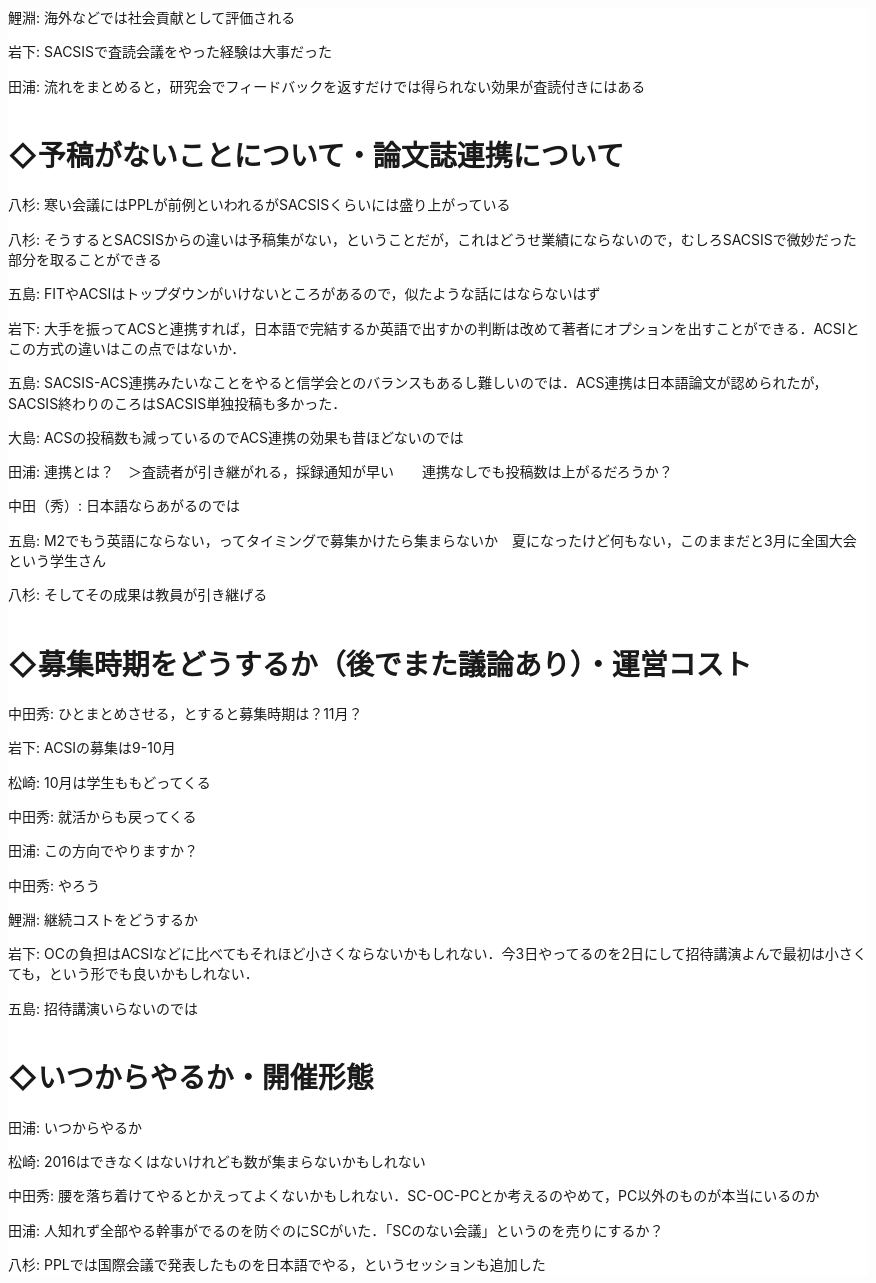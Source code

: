 鯉淵: 海外などでは社会貢献として評価される　

岩下: SACSISで査読会議をやった経験は大事だった

田浦: 流れをまとめると，研究会でフィードバックを返すだけでは得られない効果が査読付きにはある

# ◇予稿がないことについて・論文誌連携について

八杉: 寒い会議にはPPLが前例といわれるがSACSISくらいには盛り上がっている

八杉: そうするとSACSISからの違いは予稿集がない，ということだが，これはどうせ業績にならないので，むしろSACSISで微妙だった部分を取ることができる

五島: FITやACSIはトップダウンがいけないところがあるので，似たような話にはならないはず

岩下: 大手を振ってACSと連携すれば，日本語で完結するか英語で出すかの判断は改めて著者にオプションを出すことができる．ACSIとこの方式の違いはこの点ではないか．

五島: SACSIS-ACS連携みたいなことをやると信学会とのバランスもあるし難しいのでは．ACS連携は日本語論文が認められたが，SACSIS終わりのころはSACSIS単独投稿も多かった．

大島: ACSの投稿数も減っているのでACS連携の効果も昔ほどないのでは

田浦: 連携とは？　＞査読者が引き継がれる，採録通知が早い　　連携なしでも投稿数は上がるだろうか？

中田（秀）: 日本語ならあがるのでは

五島: M2でもう英語にならない，ってタイミングで募集かけたら集まらないか　夏になったけど何もない，このままだと3月に全国大会という学生さん

八杉: そしてその成果は教員が引き継げる

# ◇募集時期をどうするか（後でまた議論あり）・運営コスト

中田秀: ひとまとめさせる，とすると募集時期は？11月？

岩下: ACSIの募集は9-10月

松崎: 10月は学生ももどってくる

中田秀: 就活からも戻ってくる

田浦: この方向でやりますか？

中田秀: やろう

鯉淵: 継続コストをどうするか

岩下: OCの負担はACSIなどに比べてもそれほど小さくならないかもしれない．今3日やってるのを2日にして招待講演よんで最初は小さくても，という形でも良いかもしれない．

五島: 招待講演いらないのでは

# ◇いつからやるか・開催形態

田浦: いつからやるか

松崎: 2016はできなくはないけれども数が集まらないかもしれない

中田秀: 腰を落ち着けてやるとかえってよくないかもしれない．SC-OC-PCとか考えるのやめて，PC以外のものが本当にいるのか

田浦: 人知れず全部やる幹事がでるのを防ぐのにSCがいた．「SCのない会議」というのを売りにするか？

八杉: PPLでは国際会議で発表したものを日本語でやる，というセッションも追加した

□ □ □

#### TO DO:
The pictures are to be omitted, and the rest of the listing is to be transcribed exactly.

#### OUTPUT OF THE TASK:
Source code

: 鯉淵: 海外などでは社会貢献として評価される　

岩下: SACSISで査読会議をやった経験は大事だった

田浦: 流れをまとめると，研究会でフィードバックを返すだけでは得られない効果が査読付きにはある

# ◇予稿がないことについて・論文誌連携について

八杉: 寒い会議にはPPLが前例といわれるがSACSISくらいには盛り上がっている

八杉: そうするとSACSISからの違いは予稿集がない，ということだが，これはどうせ業績にならないので，むしろSACSISで微妙だった部分を取ることができる

五島: FITやACSIはトップダウンがいけないところがあるので，似たような話にはならないはず

岩下: 大手を振ってACSと連携すれば，日本語で完結するか英語で出すかの判断は改めて著者にオプションを出すことができる．ACSIとこの方式の違いはこの点ではないか．

五島: SACSIS-ACS連携みたいなことをやると信学会とのバランスもあるし難しいのでは．ACS連携は日本語論文が認められたが，SACSIS終わりのころはSACSIS単独投稿も多かった．

大島: ACSの投稿数も減っているのでACS連携の効果も昔ほどないのでは

田浦: 連携とは？　＞査読者が引き継がれる，採録通知が早い　　連携なしでも投稿数は上がるだろうか？

中田（秀）: 日本語ならあがるのでは

五島: M2でもう英語にならない，ってタイミングで募集かけたら集まらないか　夏になったけど何もない，このままだと3月に全国大会という学生さん

八杉: そしてその成果は教員が引き継げる

# ◇募集時期をどうするか（後でまた議論あり）・運営コスト

中田秀: ひとまとめさせる，とすると募集時期は？11月？

岩下: ACSIの募集は9-10月

松崎: 10月は学生ももどってくる

中田秀: 就活からも戻ってくる

田浦: この方向でやりますか？

中田秀: やろう

鯉淵: 継続コストをどうするか

岩下: OCの負担はACSIなどに比べてもそれほど小さくならないかもしれない．今3日やってるのを2日にして招待講演よんで最初は小さくても，という形でも良いかもしれない．

五島: 招待講演いらないのでは

# ◇いつからやるか・開催形態

田浦: いつからやるか

松崎: 2016はできなくはないけれども数が集まらないかもしれない

中田秀: 腰を落ち着けてやるとかえってよくないかもしれない．SC-OC-PCとか考えるのやめて，PC以外のものが本当にいるのか

田浦: 人知れず全部やる幹事がでるのを防ぐのにSCがいた．「SCのない会議」というのを売りにするか？

八杉: PPLでは国際会議で発表したものを日本語でやる，というセッションも追加した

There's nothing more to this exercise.